The stranger's forehead is abnormally high. When the forehead reaches the top of the scull, we finally get to what is left of the hair and it is thin on top. The color is nondescript. The face's eyes are sunken in and have dark droopy bags under them. They seem tired, sad. The eyebrows are comprised of long unmanageable hair that have a tendency to stick up.

The skin is loose and wrinkled. Under the chin there hangs what is commonly referred to as a "turkey neck" but unlike anything an actual turkey might have possessed. Any self-respecting turkey would have had cosmetic work done. The ears, it seems, have acquired some of the missing hair from the head. The problem with ear hair is that there is not enough hair to groom, and since they don't make ear hair styling gel, all one can do is pluck.

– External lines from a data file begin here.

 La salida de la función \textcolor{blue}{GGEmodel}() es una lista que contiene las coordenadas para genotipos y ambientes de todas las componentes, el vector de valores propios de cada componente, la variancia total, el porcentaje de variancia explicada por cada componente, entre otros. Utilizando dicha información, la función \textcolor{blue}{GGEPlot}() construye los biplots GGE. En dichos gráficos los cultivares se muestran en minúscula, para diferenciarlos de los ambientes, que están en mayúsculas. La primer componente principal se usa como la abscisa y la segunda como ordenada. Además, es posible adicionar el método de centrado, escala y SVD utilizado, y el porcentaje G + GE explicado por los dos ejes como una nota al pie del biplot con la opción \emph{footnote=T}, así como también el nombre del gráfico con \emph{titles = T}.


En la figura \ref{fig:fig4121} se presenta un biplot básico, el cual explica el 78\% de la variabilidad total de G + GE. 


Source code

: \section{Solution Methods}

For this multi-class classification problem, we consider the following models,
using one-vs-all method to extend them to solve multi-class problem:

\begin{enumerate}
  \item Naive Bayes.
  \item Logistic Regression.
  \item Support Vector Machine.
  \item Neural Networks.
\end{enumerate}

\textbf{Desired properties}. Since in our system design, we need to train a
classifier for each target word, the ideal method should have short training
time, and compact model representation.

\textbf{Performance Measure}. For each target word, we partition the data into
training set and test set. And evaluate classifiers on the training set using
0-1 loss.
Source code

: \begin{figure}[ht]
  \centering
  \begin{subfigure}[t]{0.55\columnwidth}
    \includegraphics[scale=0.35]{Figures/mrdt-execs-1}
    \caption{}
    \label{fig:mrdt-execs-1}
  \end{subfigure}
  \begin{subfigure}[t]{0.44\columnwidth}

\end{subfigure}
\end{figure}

In the final analysis, I have no choice but to confront the image staring at me. I must address this face every single day. I am forced to wash it, shave it, brush its teeth, and tend to its needs in many other respects. I am its caretaker.

There was a time when I was caretaker to another face, a face that has long ago departed. It was a different face entirely from this one. A face not frightening at all. A face with promise and enthusiasm in it. A face without lines, without droopy skin. A face which contained many dreams and hopes. A face not nearly so tired looking. Now that was a face I actually looked forward to seeing in my looking glass each morning. I wonder whatever happened to that face?

In less than two weeks I will be three quarters of a century old. And I will continue to tend to this face, the face that time has given me. It may not be the face I remember so fondly when it was fresh and tight, but it is the one I have charge of now, and I will do what I can to keep it clean and shaven. I must do my best to take good care of it and appreciate it. After all, who knows what face I will asked to care for in the future?